Once every few months we’d have a field trip to some region of Arizona. There are all sorts of great memories from that. Everyone loved the field trips. The Pinacates in Mexico was a standard trip. Jay Melosh was the professor that taught us. He taught a planetary surfaces class, and planetary geophysics. But he thought it was important to get the students out of this Department and get them out in the field. There are a lot of things you just can’t teach by sitting in a classroom. I think all of my friends agree that we probably learned more on those field trips than we ever learned in class.
Jay would have assignments where every student would have to prepare a presentation for some stop you’d make along the road, so it would be some mountain or some feature or some fault you’d have to describe. Then you’d have to give handouts to everyone, and then for 15, 20 minutes you’d have to lead the discussion on what was interesting about that feature. Then we’d drive on to the next place.
So we went to the Pinacates in Mexico; we also went to Meteor Crater and also some other things up in near Flagstaff. We did other field trips to a lot of different other places: White Sands, New Mexico; Canyonlands; we went to southwest California where you have a number of playas, dry lakes, and the Blackhawk Landslide.

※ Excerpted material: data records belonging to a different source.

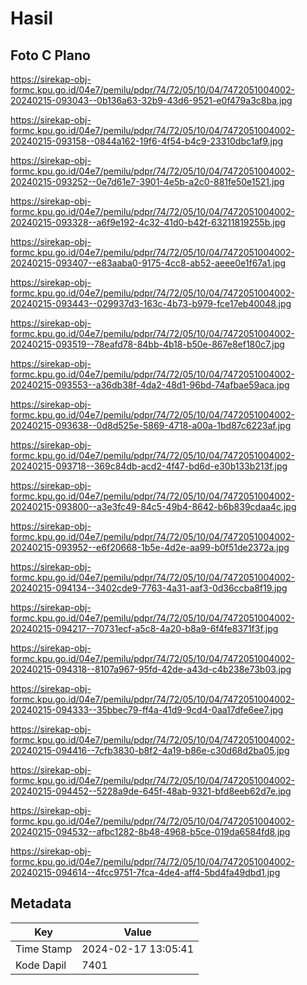 # Hasil

## Foto C Plano

https://sirekap-obj-formc.kpu.go.id/04e7/pemilu/pdpr/74/72/05/10/04/7472051004002-20240215-093043--0b136a63-32b9-43d6-9521-e0f479a3c8ba.jpg

https://sirekap-obj-formc.kpu.go.id/04e7/pemilu/pdpr/74/72/05/10/04/7472051004002-20240215-093158--0844a162-19f6-4f54-b4c9-23310dbc1af9.jpg

https://sirekap-obj-formc.kpu.go.id/04e7/pemilu/pdpr/74/72/05/10/04/7472051004002-20240215-093252--0e7d61e7-3901-4e5b-a2c0-881fe50e1521.jpg

https://sirekap-obj-formc.kpu.go.id/04e7/pemilu/pdpr/74/72/05/10/04/7472051004002-20240215-093328--a6f9e192-4c32-41d0-b42f-63211819255b.jpg

https://sirekap-obj-formc.kpu.go.id/04e7/pemilu/pdpr/74/72/05/10/04/7472051004002-20240215-093407--e83aaba0-9175-4cc8-ab52-aeee0e1f67a1.jpg

https://sirekap-obj-formc.kpu.go.id/04e7/pemilu/pdpr/74/72/05/10/04/7472051004002-20240215-093443--029937d3-163c-4b73-b979-fce17eb40048.jpg

https://sirekap-obj-formc.kpu.go.id/04e7/pemilu/pdpr/74/72/05/10/04/7472051004002-20240215-093519--78eafd78-84bb-4b18-b50e-867e8ef180c7.jpg

https://sirekap-obj-formc.kpu.go.id/04e7/pemilu/pdpr/74/72/05/10/04/7472051004002-20240215-093553--a36db38f-4da2-48d1-96bd-74afbae59aca.jpg

https://sirekap-obj-formc.kpu.go.id/04e7/pemilu/pdpr/74/72/05/10/04/7472051004002-20240215-093638--0d8d525e-5869-4718-a00a-1bd87c6223af.jpg

https://sirekap-obj-formc.kpu.go.id/04e7/pemilu/pdpr/74/72/05/10/04/7472051004002-20240215-093718--369c84db-acd2-4f47-bd6d-e30b133b213f.jpg

https://sirekap-obj-formc.kpu.go.id/04e7/pemilu/pdpr/74/72/05/10/04/7472051004002-20240215-093800--a3e3fc49-84c5-49b4-8642-b6b839cdaa4c.jpg

https://sirekap-obj-formc.kpu.go.id/04e7/pemilu/pdpr/74/72/05/10/04/7472051004002-20240215-093952--e6f20668-1b5e-4d2e-aa99-b0f51de2372a.jpg

https://sirekap-obj-formc.kpu.go.id/04e7/pemilu/pdpr/74/72/05/10/04/7472051004002-20240215-094134--3402cde9-7763-4a31-aaf3-0d36ccba8f19.jpg

https://sirekap-obj-formc.kpu.go.id/04e7/pemilu/pdpr/74/72/05/10/04/7472051004002-20240215-094217--70731ecf-a5c8-4a20-b8a9-6f4fe8371f3f.jpg

https://sirekap-obj-formc.kpu.go.id/04e7/pemilu/pdpr/74/72/05/10/04/7472051004002-20240215-094318--8107a967-95fd-42de-a43d-c4b238e73b03.jpg

https://sirekap-obj-formc.kpu.go.id/04e7/pemilu/pdpr/74/72/05/10/04/7472051004002-20240215-094333--35bbec79-ff4a-41d9-9cd4-0aa17dfe6ee7.jpg

https://sirekap-obj-formc.kpu.go.id/04e7/pemilu/pdpr/74/72/05/10/04/7472051004002-20240215-094416--7cfb3830-b8f2-4a19-b86e-c30d68d2ba05.jpg

https://sirekap-obj-formc.kpu.go.id/04e7/pemilu/pdpr/74/72/05/10/04/7472051004002-20240215-094452--5228a9de-645f-48ab-9321-bfd8eeb62d7e.jpg

https://sirekap-obj-formc.kpu.go.id/04e7/pemilu/pdpr/74/72/05/10/04/7472051004002-20240215-094532--afbc1282-8b48-4968-b5ce-019da6584fd8.jpg

https://sirekap-obj-formc.kpu.go.id/04e7/pemilu/pdpr/74/72/05/10/04/7472051004002-20240215-094614--4fcc9751-7fca-4de4-aff4-5bd4fa49dbd1.jpg


## Metadata

| Key        | Value               |
| ---------- | ------------------- |
| Time Stamp | 2024-02-17 13:05:41 |
| Kode Dapil | 7401                |



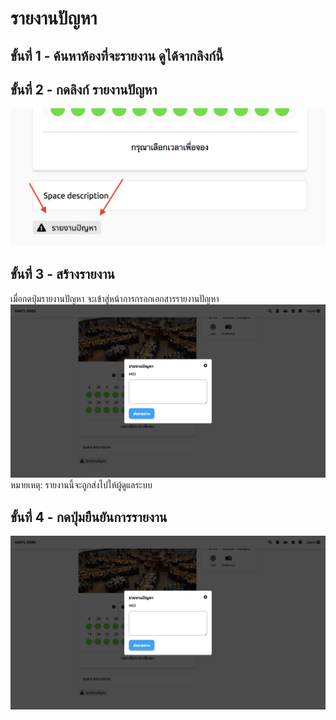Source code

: # รายงานปัญหา

## ขั้นที่ 1 - ค้นหาห้องที่จะรายงาน ดูได้จากลิงก์นี้

## ขั้นที่ 2 - กดลิงก์ รายงานปัญหา
![](../../img/report-a-problem/report-button.png)

## ขั้นที่ 3 - สร้างรายงาน
เมื่อกดปุ่มรายงานปัญหา จะเข้าสู่หน้าการกรอกเอกสารรายงานปัญหา
![](../../img/report-a-problem/report-form.png)
หมายเหตุ: รายงานนี้จะถูกส่งไปให้ผู้ดูแลระบบ
## ขั้นที่ 4 - กดปุ่มยืนยันการรายงาน
![](../../img/report-a-problem/report-form.png)
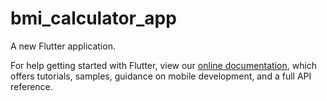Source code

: # bmi_calculator_app

A new Flutter application.


For help getting started with Flutter, view our
[online documentation](https://flutter.dev/docs), which offers tutorials,
samples, guidance on mobile development, and a full API reference.
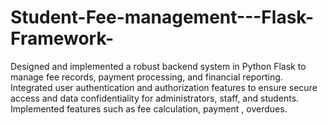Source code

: # Student-Fee-management---Flask-Framework-
Designed and implemented a robust backend system in Python Flask to manage fee records, payment processing, and financial reporting. 
Integrated user authentication and authorization features to ensure secure access and data confidentiality for administrators, staff, and students.
Implemented features such as fee calculation, payment , overdues.
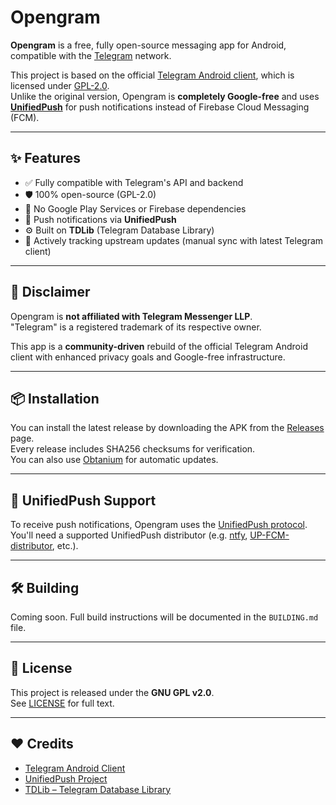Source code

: # Opengram

**Opengram** is a free, fully open-source messaging app for Android, compatible with the [Telegram](https://telegram.org) network.

This project is based on the official [Telegram Android client](https://github.com/DrKLO/Telegram), which is licensed under [GPL-2.0](https://www.gnu.org/licenses/old-licenses/gpl-2.0.html).  
Unlike the original version, Opengram is **completely Google-free** and uses **[UnifiedPush](https://unifiedpush.org/)** for push notifications instead of Firebase Cloud Messaging (FCM).

---

## ✨ Features

- ✅ Fully compatible with Telegram's API and backend
- 🛡️ 100% open-source (GPL-2.0)
- 🚫 No Google Play Services or Firebase dependencies
- 📲 Push notifications via **UnifiedPush**
- ⚙️ Built on **TDLib** (Telegram Database Library)
- 🔄 Actively tracking upstream updates (manual sync with latest Telegram client)

---

## 🚧 Disclaimer

Opengram is **not affiliated with Telegram Messenger LLP**.  
"Telegram" is a registered trademark of its respective owner.

This app is a **community-driven** rebuild of the official Telegram Android client with enhanced privacy goals and Google-free infrastructure.

---

## 📦 Installation

You can install the latest release by downloading the APK from the [Releases](https://github.com/yourusername/opengram/releases) page.  
Every release includes SHA256 checksums for verification.  
You can also use [Obtanium](https://github.com/ImranR98/Obtainium) for automatic updates.

---

## 🧪 UnifiedPush Support

To receive push notifications, Opengram uses the [UnifiedPush protocol](https://unifiedpush.org/).  
You'll need a supported UnifiedPush distributor (e.g. [ntfy](https://github.com/binwiederhier/ntfy), [UP-FCM-distributor](https://github.com/UnifiedPush/FCM-distributor), etc.).

---

## 🛠️ Building

Coming soon. Full build instructions will be documented in the `BUILDING.md` file.

---

## 📄 License

This project is released under the **GNU GPL v2.0**.  
See [LICENSE](LICENSE) for full text.

---

## ❤️ Credits

- [Telegram Android Client](https://github.com/DrKLO/Telegram)
- [UnifiedPush Project](https://unifiedpush.org/)
- [TDLib – Telegram Database Library](https://github.com/tdlib/td)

Almost everything that one could drive to, we went to, over the course of five or six years. We always got big turnouts, because they were fun. You had to actually do science, but on the other hand, you would see a lot of things, and then night would come, you’d break out the beer and sit around the campfire and everyone just had a great time.
A professor who was here at the time, Laurel Wilkening, had organized a trip for us to go to see Meteor Crater, and actually get a tour of the crater, with a professor who was an expert in meteor craters. The idea was, we would go up, camp out in Oak Creek Canyon, and the next day go up to Meteor Crater. Well, Cliff Stoll and Bob Howell, who were both big bicyclists, decided that the thing they would do was actually bicycle to Oak Creek Canyon. They took off a week early, and of course it’s hard to find roads that aren’t freeways that connect parts of the state. They rode back roads, all the way from here to Flagstaff.
The day before they were supposed to arrive—we were going to all meet in this camp in Oak Creek Canyon—it snowed. It snowed in Flagstaff, and they cancelled the tour. But there was no way we could get in touch with these two guys. So all the other students looked at each other and said, “What the heck, let’s go up there anyway.” So we drove up just to meet these guys and rescue them, and camped out overnight and drove back down to Tucson. But that’s the only time I’ve heard of anybody bicycling to Flagstaff.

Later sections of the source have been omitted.